La casa di Luce era un piccolo appartamento di meno di ottanta metri quadrati vicino all'aeroporto di Bologna che sembrava il posto più ordinato sulla faccia della terra. Non si sarebbe trovato un granello di polvere fuori posto neanche a cercarlo con la lente d'ingrandimento. Tuttavia sarebbe stato utile appendere su ogni anta o pensile di ogni mobile che arredava quell'appartamentino un cartello con la seguente scritta: "CHI APRE QUESTO SPORTELLO LO FA A PROPRIO RISCHIO E PERICOLO". In effetti per evitare la massa di roba ammonticchiata dentro ogni mobile senza un criterio particolare che avrebbe potuto crollare da un momento all'altro, bisognava essere dotati di riflessi felini o dello scatto di un centometrista. La sua macchina, un piccola utilitaria rossa, non era sporca, solo ci si poteva trovare di tutto: da una bottiglia di acqua minerale a un paio di scarpe, passando per un compendio di anatomia dei mammiferi. Il suo ufficio, cioè il suo stanzino più che altro, nel Dipartimento di Fisiologia Animale dell'Università, era un sistema caotico per definizione: riviste, libri, tesi di laurea e di dottorato, compiti da correggere, stampate di dati da analizzare e cd-rom ovunque, si susseguivano senza soluzione di continuità.

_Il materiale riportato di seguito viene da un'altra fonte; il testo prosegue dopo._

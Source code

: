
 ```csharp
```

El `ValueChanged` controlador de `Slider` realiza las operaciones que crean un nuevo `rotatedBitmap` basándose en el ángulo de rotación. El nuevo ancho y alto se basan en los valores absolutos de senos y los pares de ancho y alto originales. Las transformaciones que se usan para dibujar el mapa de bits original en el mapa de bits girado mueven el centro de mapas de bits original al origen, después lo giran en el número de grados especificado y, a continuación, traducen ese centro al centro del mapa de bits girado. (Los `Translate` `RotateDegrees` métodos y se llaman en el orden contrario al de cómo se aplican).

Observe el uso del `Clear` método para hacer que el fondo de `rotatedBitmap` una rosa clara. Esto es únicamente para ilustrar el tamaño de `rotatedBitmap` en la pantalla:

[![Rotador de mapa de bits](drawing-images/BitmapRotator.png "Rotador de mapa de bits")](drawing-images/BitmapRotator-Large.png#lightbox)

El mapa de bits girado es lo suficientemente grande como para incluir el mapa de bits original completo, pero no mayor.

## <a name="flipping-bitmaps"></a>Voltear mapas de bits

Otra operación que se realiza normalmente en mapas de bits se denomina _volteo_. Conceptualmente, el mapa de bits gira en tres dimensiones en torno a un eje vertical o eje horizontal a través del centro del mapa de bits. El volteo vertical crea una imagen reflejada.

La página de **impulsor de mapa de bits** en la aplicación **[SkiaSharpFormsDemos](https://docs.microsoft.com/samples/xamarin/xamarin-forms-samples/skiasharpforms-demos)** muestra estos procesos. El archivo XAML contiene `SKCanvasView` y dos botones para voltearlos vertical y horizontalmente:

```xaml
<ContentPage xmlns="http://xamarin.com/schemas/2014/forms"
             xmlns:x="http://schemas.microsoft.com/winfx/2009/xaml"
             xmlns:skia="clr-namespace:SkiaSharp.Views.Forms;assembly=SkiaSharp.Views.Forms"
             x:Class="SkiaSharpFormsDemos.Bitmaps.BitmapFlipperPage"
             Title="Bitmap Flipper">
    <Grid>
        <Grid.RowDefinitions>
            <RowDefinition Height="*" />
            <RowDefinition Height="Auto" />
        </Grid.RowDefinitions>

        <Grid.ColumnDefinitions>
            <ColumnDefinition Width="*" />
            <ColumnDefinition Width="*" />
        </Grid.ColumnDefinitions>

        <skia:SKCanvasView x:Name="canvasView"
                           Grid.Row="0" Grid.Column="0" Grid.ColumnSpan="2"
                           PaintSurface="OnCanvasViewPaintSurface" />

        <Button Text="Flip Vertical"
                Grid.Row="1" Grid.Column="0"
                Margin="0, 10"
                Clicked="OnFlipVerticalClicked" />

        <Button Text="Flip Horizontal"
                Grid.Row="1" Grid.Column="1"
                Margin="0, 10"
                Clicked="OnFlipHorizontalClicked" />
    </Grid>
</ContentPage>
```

Però c'era un posto, il suo "Regno", come lo chiamava lei, dove invece tutto era in perfetto ordine. Quel posto era il suo laboratorio. In esso ogni spruzzetta per l'acqua pura era sempre piena e riposta sulle mensole di vetro sopra i piani di lavoro candidi, le petri per le colture cellulari erano impilate una sull'altra perfettamente e ogni pila differiva da quella accanto per i diversi terreni di coltura che potevano servire, i puntali delle pipette erano inseriti negli appositi espositori i quali erano poi ordinati per volumi crescenti, i reagenti erano stoccati nel ripostiglio in ordine alfabetico o in frigorifero seguendo lo stesso criterio, i piccoli recipienti trasparenti per effettuare le centrifughe o le PCR erano riposti in contenitori a fianco di ogni macchina. Quel laboratorio era l'orgoglio di Luce, in esso aveva svolto le ricerche per la tesi di dottorato, e dopo aveva portato a termine il suo primo progetto, quello che le era valso un premio che avrebbe ritirato durante un congresso organizzato dal CNR che si sarebbe svolto a Roma a metà aprile.
-Luce!! Dov'è la mia cravatta blu a righe?!-
Gianluca, il marito di Luce, aveva passato l'ultima mezz'ora di quella mattina a cercare la sua cravatta preferita, ma senza successo e adesso cominciava ad innervosirsi. Lei gli rispose in tutta fretta afferrando i vestiti dalla sedia di fianco al suo lato del letto e fiondandosi in bagno per cambiarsi:
-Al suo posto!!- rispose mentre pensava: "E' mai possibile che quell'uomo non riesca mai a trovare niente senza che io debba intervenire?!"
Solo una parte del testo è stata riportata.